Newton Ramalho
colunaclaquete@gmail.com – www.colunaclaquete.blogspot.com - @colunaclaquete
Filme da Semana: “Memórias Secretas”
Dificilmente algum evento da História Humana terá se
lastreado e gerado tanto ódio como a Segunda Guerra Mundial, não apenas pelo
número de atores envolvidos como pelo número de vítimas diretas ou indiretas,
tudo isso motivado pela cobiça e justificado pela intolerância. Alguns destes
aspectos estão retratados no magnífico filme de Atom Egoyan, “Memórias
Secretas” (“Remember”).
O início da história nos remete a outros filmes que
exploram o universo dos idosos, como “Coccoon”, “Dois Velhos Rabugentos”, “O Exótico
Hotel Marigold”, “Antes de Partir”, “E Se Vivêssemos Todos Juntos?”, e tantos
outros.
Em uma residência para idosos, Zev (Christopher Plummer)
sofre de demência senil, e não consegue nem lembrar que a esposa morreu de
câncer recentemente. Quem lhe dá suporte é o amigo Max (Martin Landau), apesar
da condição frágil de saúde, que o prende a um balão de oxigênio e uma cadeira
de rodas.
Após o último dia da semana de luto do ritual judeu, Max
passa para Zev as instruções do que deve fazer a partir de então. Com todas as
orientações de Max em uma detalhada carta, Zev deve sair em uma derradeira
missão de busca de um antigo oficial nazista do campo de Aschwitz, onde ambos
foram prisioneiros.
Mesmo com suas deficiências de memória recente e as
dificuldades da idade, Zev foge do centro de idosos com a ajuda de Max. Sua
missão é identificar e matar o ex-nazista que se esconde sob o nome de Rudy
Kurlander. O problema é que existem quatro imigrantes alemães com este nome nos
Estados Unidos e Canadá, cabendo a Zev a função de reconhecer o verdadeiro
ex-oficial.
Zev percorre uma longa jornada entre Nova York, Ohio,
Ontário, Idaho e Nevada. A cada etapa da viagem o idoso encontra dificuldades,
mas, também pessoas que procuram ajudá-lo da melhor forma.

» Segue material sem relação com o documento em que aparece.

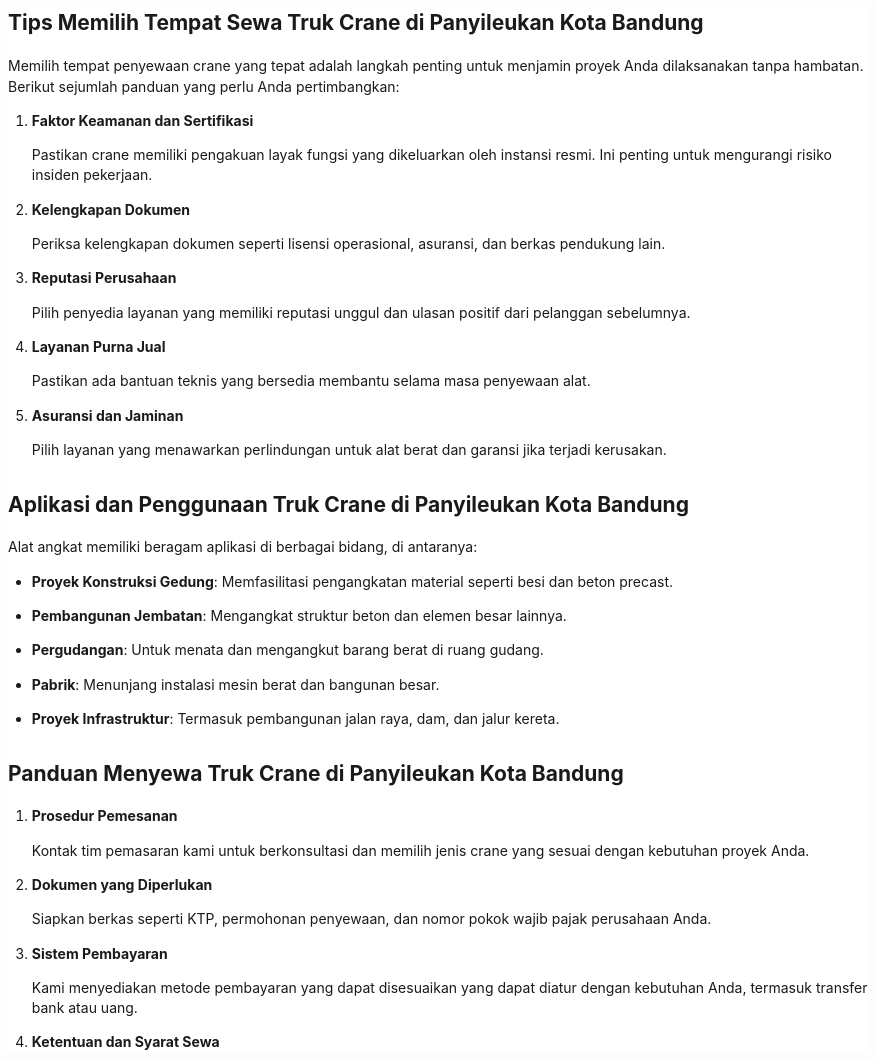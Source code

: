 ## Tips Memilih Tempat Sewa Truk Crane di Panyileukan Kota Bandung

Memilih tempat penyewaan crane yang tepat adalah langkah penting untuk menjamin proyek Anda dilaksanakan tanpa hambatan. Berikut sejumlah panduan yang perlu Anda pertimbangkan:  

1. **Faktor Keamanan dan Sertifikasi**  

   Pastikan crane memiliki pengakuan layak fungsi yang dikeluarkan oleh instansi resmi. Ini penting untuk mengurangi risiko insiden pekerjaan.  

2. **Kelengkapan Dokumen**  

   Periksa kelengkapan dokumen seperti lisensi operasional, asuransi, dan berkas pendukung lain.  

3. **Reputasi Perusahaan**  

   Pilih penyedia layanan yang memiliki reputasi unggul dan ulasan positif dari pelanggan sebelumnya.  

4. **Layanan Purna Jual**  

   Pastikan ada bantuan teknis yang bersedia membantu selama masa penyewaan alat.  

5. **Asuransi dan Jaminan**  

   Pilih layanan yang menawarkan perlindungan untuk alat berat dan garansi jika terjadi kerusakan.  

## Aplikasi dan Penggunaan Truk Crane di Panyileukan Kota Bandung

Alat angkat memiliki beragam aplikasi di berbagai bidang, di antaranya:  

- **Proyek Konstruksi Gedung**: Memfasilitasi pengangkatan material seperti besi dan beton precast.  

- **Pembangunan Jembatan**: Mengangkat struktur beton dan elemen besar lainnya.  

- **Pergudangan**: Untuk menata dan mengangkut barang berat di ruang gudang.  

- **Pabrik**: Menunjang instalasi mesin berat dan bangunan besar.  

- **Proyek Infrastruktur**: Termasuk pembangunan jalan raya, dam, dan jalur kereta.  

## Panduan Menyewa Truk Crane di Panyileukan Kota Bandung

1. **Prosedur Pemesanan**  

   Kontak tim pemasaran kami untuk berkonsultasi dan memilih jenis crane yang sesuai dengan kebutuhan proyek Anda.  

2. **Dokumen yang Diperlukan**  

   Siapkan berkas seperti KTP, permohonan penyewaan, dan nomor pokok wajib pajak perusahaan Anda.  

3. **Sistem Pembayaran**  

   Kami menyediakan metode pembayaran yang dapat disesuaikan yang dapat diatur dengan kebutuhan Anda, termasuk transfer bank atau uang.  

4. **Ketentuan dan Syarat Sewa**  
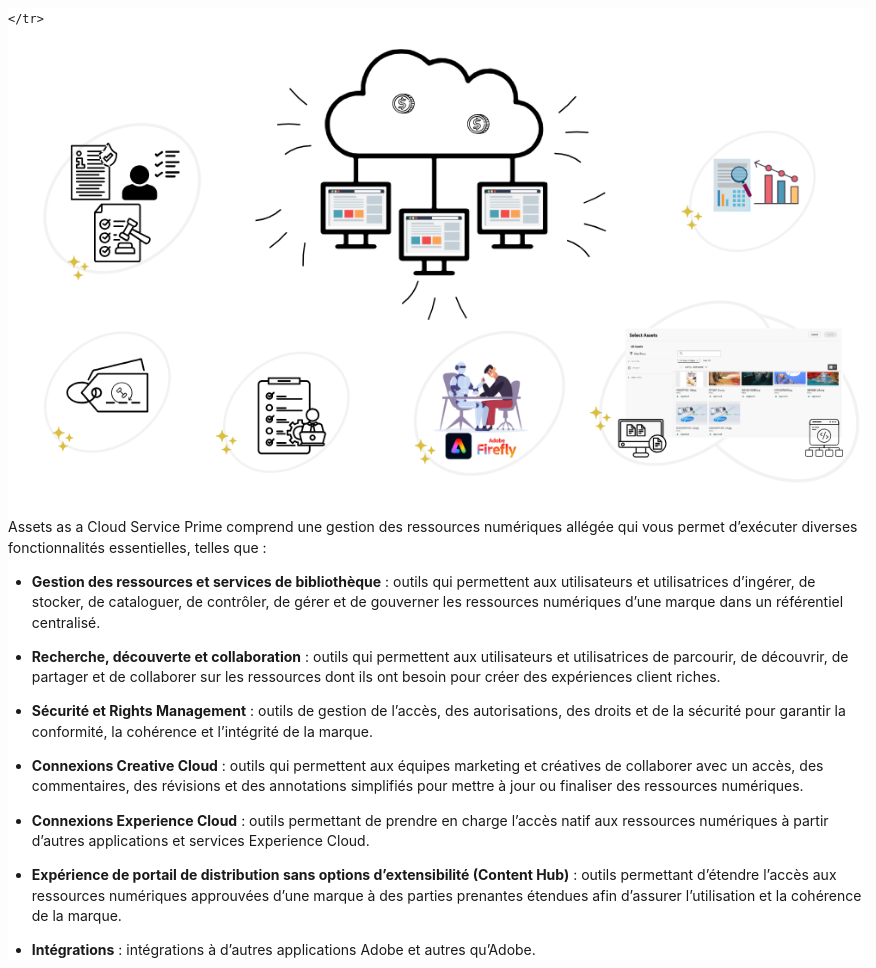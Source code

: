     </tr>
</table>

![image de bannière AEM Assets Prime](/help/assets/assets/aem-assets-prime-package-banner.png)

Assets as a Cloud Service Prime comprend une gestion des ressources numériques allégée qui vous permet d’exécuter diverses fonctionnalités essentielles, telles que :

* **Gestion des ressources et services de bibliothèque** : outils qui permettent aux utilisateurs et utilisatrices d’ingérer, de stocker, de cataloguer, de contrôler, de gérer et de gouverner les ressources numériques d’une marque dans un référentiel centralisé.

* **Recherche, découverte et collaboration** : outils qui permettent aux utilisateurs et utilisatrices de parcourir, de découvrir, de partager et de collaborer sur les ressources dont ils ont besoin pour créer des expériences client riches.

* **Sécurité et Rights Management** : outils de gestion de l’accès, des autorisations, des droits et de la sécurité pour garantir la conformité, la cohérence et l’intégrité de la marque.

* **Connexions Creative Cloud** : outils qui permettent aux équipes marketing et créatives de collaborer avec un accès, des commentaires, des révisions et des annotations simplifiés pour mettre à jour ou finaliser des ressources numériques.

* **Connexions Experience Cloud** : outils permettant de prendre en charge l’accès natif aux ressources numériques à partir d’autres applications et services Experience Cloud.

* **Expérience de portail de distribution sans options d’extensibilité (Content Hub)** : outils permettant d’étendre l’accès aux ressources numériques approuvées d’une marque à des parties prenantes étendues afin d’assurer l’utilisation et la cohérence de la marque.

* **Intégrations** : intégrations à d’autres applications Adobe et autres qu’Adobe.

Em sua busca por vingança, ele também descobre os vários
envolvidos no conflito, que pouco ou nada tinham a ver consigo, como o homônimo
do nazista que lutou pela Alemanha mas nada sabia sobre os campos de
extermínio, outras vítimas além de judeus, como homossexuais, ciganos,
Testemunhas de Jeová ou comunistas.
Zev descobre também que existem nazistas jovens, igualmente
consumidos pelo preconceito e pelo ódio, vivendo e atuando na dita maior nação
democrática. Sua jornada só chegará ao fim quando encontra o verdadeiro
criminoso, e comete o derradeiro ato de justiça.
Além do ótimo roteiro de Benjamim August, a direção segura
do egípcio Atom Egoyan conduz à perfeição um time de magníficos baluartes do
cinema: Christopher Plummer, o eterno Capitão Von Trapp de “A Noviça Rebelde”,
Martin Landau, e Jürgen Prochnow.
Muitos detalhes são exibidos sem grande destaque, mas
remetem à Segunda Guerra, como os vagões fechados que transportavam os
prisioneiros para os campos, os alto-falantes que transmitiam as ordens, os
sons de uma pedreira, tais quais os dos canhões e bombas, e até a associação da
música de Wagner com o nazismo.
O filme não deixa de provocar, ao mostrar a facilidade com
que se compra armas nos Estados Unidos, e o sentimento de um segurança ao
lembrar de sua primeira pistola (e não questionar porque um nonagenário estava armado),
ou mesmo do neonazista que conserva um uniforme da SS pelo saudosismo do pai.
Embora tenha recebido críticas não muito favoráveis,
“Memórias Secretas” é um belo exercício de questionamento sobre a vida e os
atos humanos, e sobre o que é importante ou não.
Não há dúvidas que um dos objetivos do filme seja
exatamente despertar as discussões sobre o Holocausto – não só dos judeus, mas
de tantas outras vítimas – além do mal que o ódio e a intolerância causaram e
continuam causando à Humanidade.
Contudo, há uma sutil pergunta que fica incomodando como
uma farpa no dedo: aquilo que você acredita é verdadeiro, ou apenas o que
outros querem que você acredite?
Políticos, imprensa, religiosos fanáticos, multinacionais e
outros agentes usam a desinformação e a calúnia para criar um universo paralelo
e induzir as pessoas a fazer o que eles querem.
Isso nunca foi tão real quanto o que está acontecendo hoje em dia, no
Brasil, nos Estados Unidos, e possivelmente no resto do mundo.